**Work request**
Print, exactly as written, the line containing "and were criticized" and every line after it, ending with the final line of the data below.

Collected data entries
= = = = =
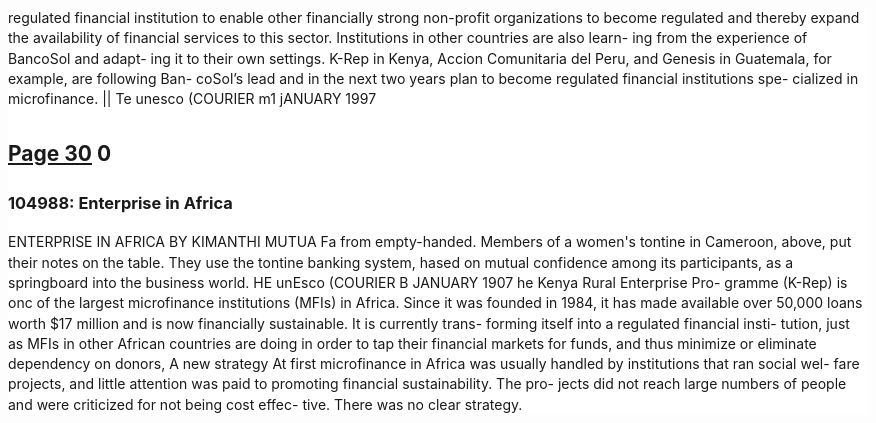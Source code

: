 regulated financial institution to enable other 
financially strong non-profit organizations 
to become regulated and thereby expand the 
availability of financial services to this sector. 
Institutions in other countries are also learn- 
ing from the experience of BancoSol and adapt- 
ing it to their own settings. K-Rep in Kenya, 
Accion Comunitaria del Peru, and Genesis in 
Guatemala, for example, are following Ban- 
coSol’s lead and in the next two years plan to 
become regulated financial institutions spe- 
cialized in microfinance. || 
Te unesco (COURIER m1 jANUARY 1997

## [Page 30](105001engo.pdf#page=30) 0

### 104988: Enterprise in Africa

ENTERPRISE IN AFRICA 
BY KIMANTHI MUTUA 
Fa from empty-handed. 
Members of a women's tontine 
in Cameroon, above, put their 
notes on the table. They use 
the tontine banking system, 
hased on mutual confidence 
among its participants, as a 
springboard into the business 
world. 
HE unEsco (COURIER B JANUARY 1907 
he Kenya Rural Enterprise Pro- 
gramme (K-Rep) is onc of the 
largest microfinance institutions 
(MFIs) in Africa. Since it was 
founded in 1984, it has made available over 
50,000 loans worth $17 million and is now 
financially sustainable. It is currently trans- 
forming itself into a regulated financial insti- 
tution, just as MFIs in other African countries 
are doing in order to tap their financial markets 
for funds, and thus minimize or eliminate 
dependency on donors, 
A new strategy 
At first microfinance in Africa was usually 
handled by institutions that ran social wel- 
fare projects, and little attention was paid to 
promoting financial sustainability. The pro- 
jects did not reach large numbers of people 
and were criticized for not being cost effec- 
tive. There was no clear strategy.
= = = = =
**Solution to this exercise**
and were criticized for not being cost effec- 
tive. There was no clear strategy.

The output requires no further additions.